Savills News

Prime hotel yields dropping at twice the rate of offices and logistics in the Netherlands as investor demand remains high

According to the research report 'Spotlight Hotels: Chain reaction results in five-star prospects' published today by international real estate advisor Savills, prime yields for hotel investments decreased twice as fast (-450 bps) since 2014 compared to office (-250 bps) or logistic investment returns (-225 bps) in the Netherlands. In 2019, investor interest in the Dutch hotel market will continue to grow. Savills explains this continued growing demand with the following four factors: the ‘search for yields’, sustainable growth in visitor demand, strong brand performance with long-term leases and a regulation of supply through policy.

The ‘search for yields’

Yield contraction in the Dutch hotel investment market is understandable considering current market dynamics, where the ‘hunt for yields’ has prevailed amongst all real estate asset classes. However, the pace of this contraction for hotels is particularly noteworthy, with current prime hotel investment yields now reflecting those achieved in more conventional commercial real estate products such as offices. However, the yields in Amsterdam are now expected to stabilise, as there is limited room for further contraction. 

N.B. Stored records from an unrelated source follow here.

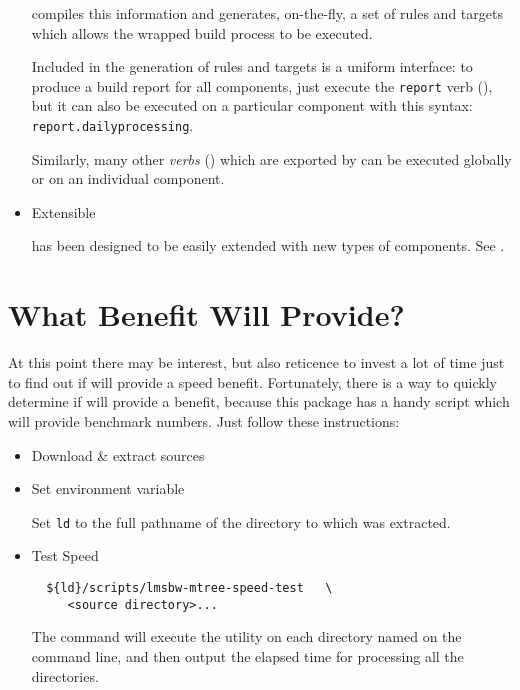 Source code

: \begin{itemize}
  \lmsbw compiles this information and generates, on-the-fly, a set of
  \make rules and targets which allows the wrapped build process to be
  executed.

  Included in the generation of rules and targets is a uniform
  interface: to produce a build report for all components, just
  execute the \texttt{report} verb (), but it
  can also be executed on a particular component with this syntax:
  \texttt{report.dailyprocessing}.

  Similarly, many other \emph{verbs} () which
  are exported by \lmsbw can be executed globally or on an individual
  component.

\item Extensible

  \lmsbw has been designed to be easily extended with new types of
  components.  See .
\end{itemize}

\section{What Benefit Will \lmsbw Provide?}

At this point there may be interest, but also reticence to invest a
lot of time just to find out if \lmsbw will provide a speed benefit.
Fortunately, there is a way to quickly determine if \lmsbw will
provide a benefit, because this package has a handy script which will
provide benchmark numbers.  Just follow these instructions:

\begin{itemize}
\item Download \& extract \lmsbw sources

\item Set environment variable

  Set \texttt{ld} to the full pathname of the directory to which
  \lmsbw was extracted.

\item Test Speed

\begin{verbatim}
  ${ld}/scripts/lmsbw-mtree-speed-test   \
     <source directory>...
\end{verbatim}

  The command will execute the \mtree utility on each directory named
  on the command line, and then output the elapsed time for processing
  all the directories.

\end{itemize}


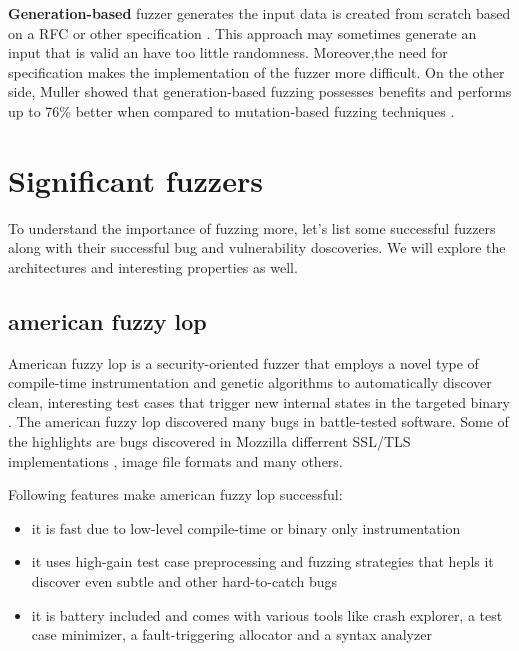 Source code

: \textbf{Generation-based} fuzzer generates the input data is created from scratch based on a RFC or other specification \cite{miller2007analysis}. This approach may sometimes generate an input that is valid an have too little randomness. Moreover,the need for specification makes the implementation of the fuzzer more difficult. On the other side, Muller showed that generation-based fuzzing possesses benefits and performs up to 76\% better when compared to mutation-based fuzzing techniques \cite{miller2007analysis}.


\section{Significant fuzzers}
\label{ssub:Significant fuzzers}
To understand the importance of fuzzing more, let's list some successful fuzzers along with their successful bug and vulnerability doscoveries. We will explore the architectures and interesting properties as well.

\subsection{american fuzzy lop}
American fuzzy lop is a security-oriented fuzzer that employs a novel type of compile-time instrumentation and genetic algorithms to automatically discover clean, interesting test cases that trigger new internal states in the targeted binary \cite{zalewski2018american}. The american fuzzy lop discovered many bugs in battle-tested software. Some of the highlights are bugs discovered in Mozzilla \cite{zalewski2014uninitialized, zalewski2014two, zalewski2015uninitialized, mozzilla2015update} differrent SSL/TLS implementations \cite{bock2015out, sharma2014gnutls}, image file formats \cite{zalewski2013ijg, cunningham2014segv} and many others.

Following features make american fuzzy lop successful:
\begin{itemize}
    \item it is fast due to low-level compile-time or binary only instrumentation
    \item it uses high-gain test case preprocessing and fuzzing strategies that hepls it discover even subtle and other hard-to-catch bugs
    \item it is battery included and comes with various tools like crash explorer, a test case minimizer, a fault-triggering allocator and a syntax analyzer
\end{itemize}

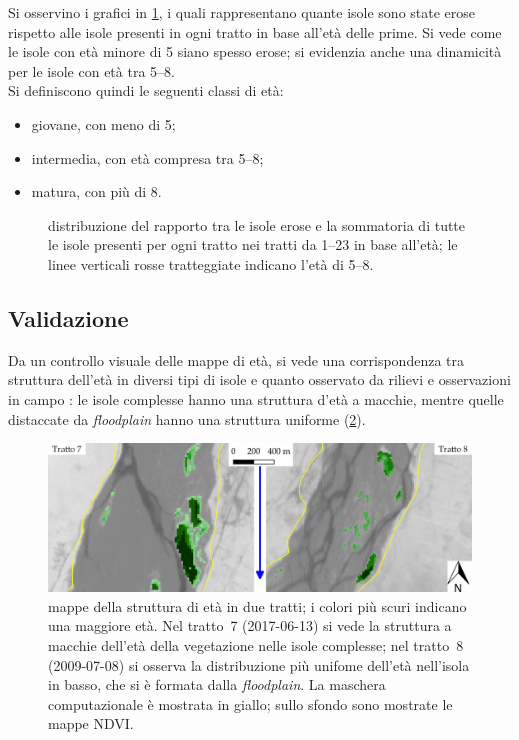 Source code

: \medskip
Si osservino i grafici in \cref{graph:distrib-rapp-eros-eta}, i quali rappresentano quante isole sono state erose rispetto alle isole presenti in ogni tratto in base all'età delle prime.
Si vede come le isole con età minore di \SI{5}{\anni} siano spesso erose; si evidenzia anche una dinamicità per le isole con età tra \SIrange[range-phrase={ e }]{5}{8}{\anni}. 
\\
Si definiscono quindi le seguenti classi di età:
%
\begin{itemize}
	\item giovane, con meno di \SI{5}{\anni};
	\item intermedia, con età compresa tra \SIrange[range-phrase={ e }]{5}{8}{\anni};
	\item matura, con più di \SI{8}{\anni}.
\end{itemize}
%
\begin{figure}
	\centering
	
	\caption[distribuzione del rapporto tra isole erose e la somma delle isole presenti]{distribuzione del rapporto tra le isole erose e la sommatoria di tutte le isole presenti per ogni tratto nei tratti da \numrange[range-phrase={ a }, mode=text]{1}{23} in base all'età; le linee verticali rosse tratteggiate indicano l'età di \SIrange[range-phrase={ e }]{5}{8}{\anni}.}
	\label{graph:distrib-rapp-eros-eta}
\end{figure}

\subsection{Validazione}
Da un controllo visuale delle mappe di età, si vede una corrispondenza tra struttura dell'età in diversi tipi di isole e quanto osservato da rilievi e osservazioni in campo : le isole complesse hanno una struttura d'età a macchie, mentre quelle distaccate da \emph{floodplain} hanno una struttura uniforme (\cref{fig:struttura-eta}).
%
\begin{figure}
	\centering
	\includegraphics[width = \textwidth]{files/struttura_eta.jpeg}
	\caption[mappe della struttura di età in due tratti]{mappe della struttura di età in due tratti; i colori più scuri indicano una maggiore età.
		Nel tratto~7 (2017-06-13) si vede la struttura a macchie dell'età della vegetazione nelle isole complesse;
		nel tratto~8 (2009-07-08) si osserva la distribuzione più unifome dell'età nell'isola in basso, che si è formata dalla \emph{floodplain}.
		La maschera computazionale è mostrata in giallo; sullo sfondo sono mostrate le mappe NDVI.}
	\label{fig:struttura-eta}
\end{figure}
%

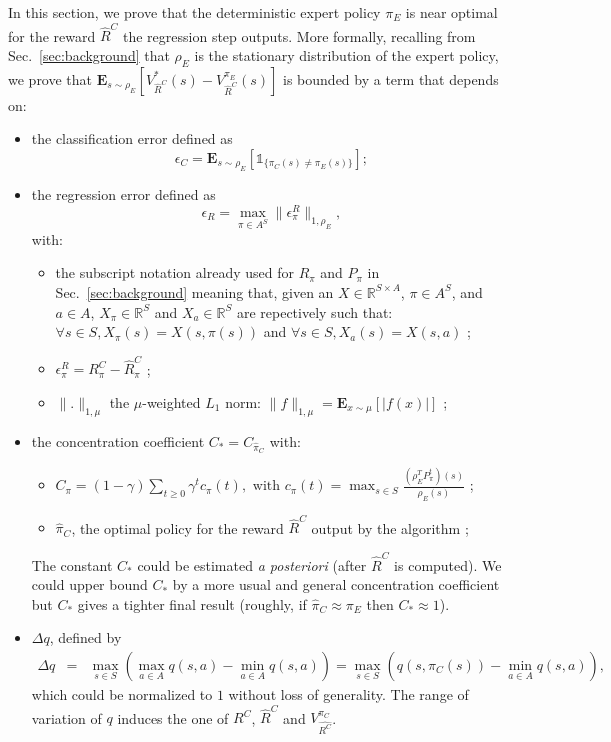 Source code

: \documentclass[smallextended]{svjour3}
\newcommand{\E}{\mathbf{E}}
\begin{document}
In this section, we prove that the deterministic expert policy $\pi_E$ is near optimal for the reward $\hat{R}^C$ the regression step outputs.
More formally, recalling from Sec.~\ref{sec:background} that $\rho_E$ is the stationary distribution of the expert policy, we prove that $\E_{s\sim\rho_E}[V^*_{\hat{R}^C}(s)-V^{\pi_E}_{\hat{R}^C}(s)]$ is bounded by a term that depends on:
\begin{itemize}
  \item the classification error defined as
\begin{equation}  
\epsilon_C=\E_{s\sim\rho_E}[\mathds{1}_{\{\pi_C(s)\neq\pi_E(s)\}}];
\end{equation}
\item the regression error defined as 
  \begin{equation}
    \epsilon_R=\max_{\pi\in A^S}\|\epsilon_\pi^R\|_{1,\rho_E},
  \end{equation}
  with:
  \begin{itemize}
  \item the subscript notation already used for $R_\pi$ and $P_\pi$ in Sec.~\ref{sec:background} meaning that, given an $X\in\mathbb{R}^{S\times A}$, $\pi\in A^S$, and $a\in A$,  $X_\pi\in\mathbb{R}^S$ and $X_a\in\mathbb{R}^S$ are repectively such that: $\forall s\in S, X_\pi(s)=X(s,\pi(s))$ and $\forall s\in S, X_a(s)=X(s,a)$ ;
  \item $\epsilon^R_\pi=R^C_\pi-\hat{R}^C_\pi$ ;
  \item $\|.\|_{1,\mu}$ the $\mu$-weighted $L_1$ norm: $\|f\|_{1,\mu} = \E_{x\sim \mu}[|f(x)|]$ ;
  \end{itemize}
\item the concentration coefficient $C_* = C_{\hat \pi_C}$ with:
  \begin{itemize}
  \item $C_{\pi}=(1-\gamma)\sum_{t\geq0}\gamma^tc_{\pi}(t), \text{ with } c_{\pi}(t)=\max_{s\in S}\frac{(\rho_E^TP^t_\pi)(s)}{\rho_E(s)}$ ;
  \item $\hat \pi_C$, the optimal policy for the reward $\hat R^C$ output by the algorithm ;
  \end{itemize}
  The constant $C_*$ could be estimated \emph{a posteriori} (after $\hat{R}^C$ is computed). We could upper bound $C_*$ by a more usual and general concentration coefficient but $C_*$ gives a tighter final result (roughly, if $\hat{\pi}_C\approx\pi_E$ then $C_* \approx 1$).
\item $\Delta q$, defined by 
  \begin{eqnarray}
    \Delta q &= &\max_{s\in S}(\max_{a\in A}q(s,a)-\min_{a\in A}q(s,a))=\max_{s\in S}(q(s,\pi_C(s))-\min_{a\in A}q(s,a)),
    \end{eqnarray} which could be normalized to $1$ without loss of generality. The range of variation of $q$ induces the one of $R^C$, $\hat{R}^C$ and $V^{\pi_C}_{\hat{R^C}}$.
  \end{itemize}
\end{document}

Sustainable visitor growth

Over the past five years, the Netherlands has seen an annual visitor growth rate of 7%, with the majority of visitor growth being generated from domestic tourism, neighbouring markets and the US. The Dutch hotel market shows a healthy balance of business (37%) and leisure (58%) hotel guests. Amsterdam still attracts the largest number of visitors, and other nearby Dutch cities such as Utrecht and The Hague benefit from this increasing number of visitors.

Established brands

Whilst a mere 20% of Dutch hotels are brand affiliated, branded hotels account for almost 60% of all Dutch hotel rooms. In 2017 the number of international brands operating in the Netherlands increased by 11.5%. Furthermore, of the eight new brands to enter the Dutch market over the past two years, seven were international. Operational efficiency and stability, in combination with long lease agreements has led to a rise in interest from widening range of investors.

 Policy interventions command the playing field of hotel supply

As with other types of real estate, the market for hotels is substantially influenced by policy intervention such as for example the restriction of new hotels developments in Amsterdam. Despite this ban, a total of approximately 3,500 rooms will be added in Amsterdam in 2019 and 2020. Despite these additions, demand is still ahead of supply. This is having an impact on other Dutch cities such as Utrecht, Rotterdam and The Hague who are experiencing an unprecedented rise in hotel developments and investment activity.

Bas Wilberts, Director Alternative Investment at Savills in the Netherlands, says: “The compressed yields, visitor growth (resulting in higher occupancy rate, average daily room rate and revenue per available room), strong international brand performance and limited developments ensure that the Dutch hotel market will retain its core hedging ability in the future, resulting in an increase, and diversification of investor interest.”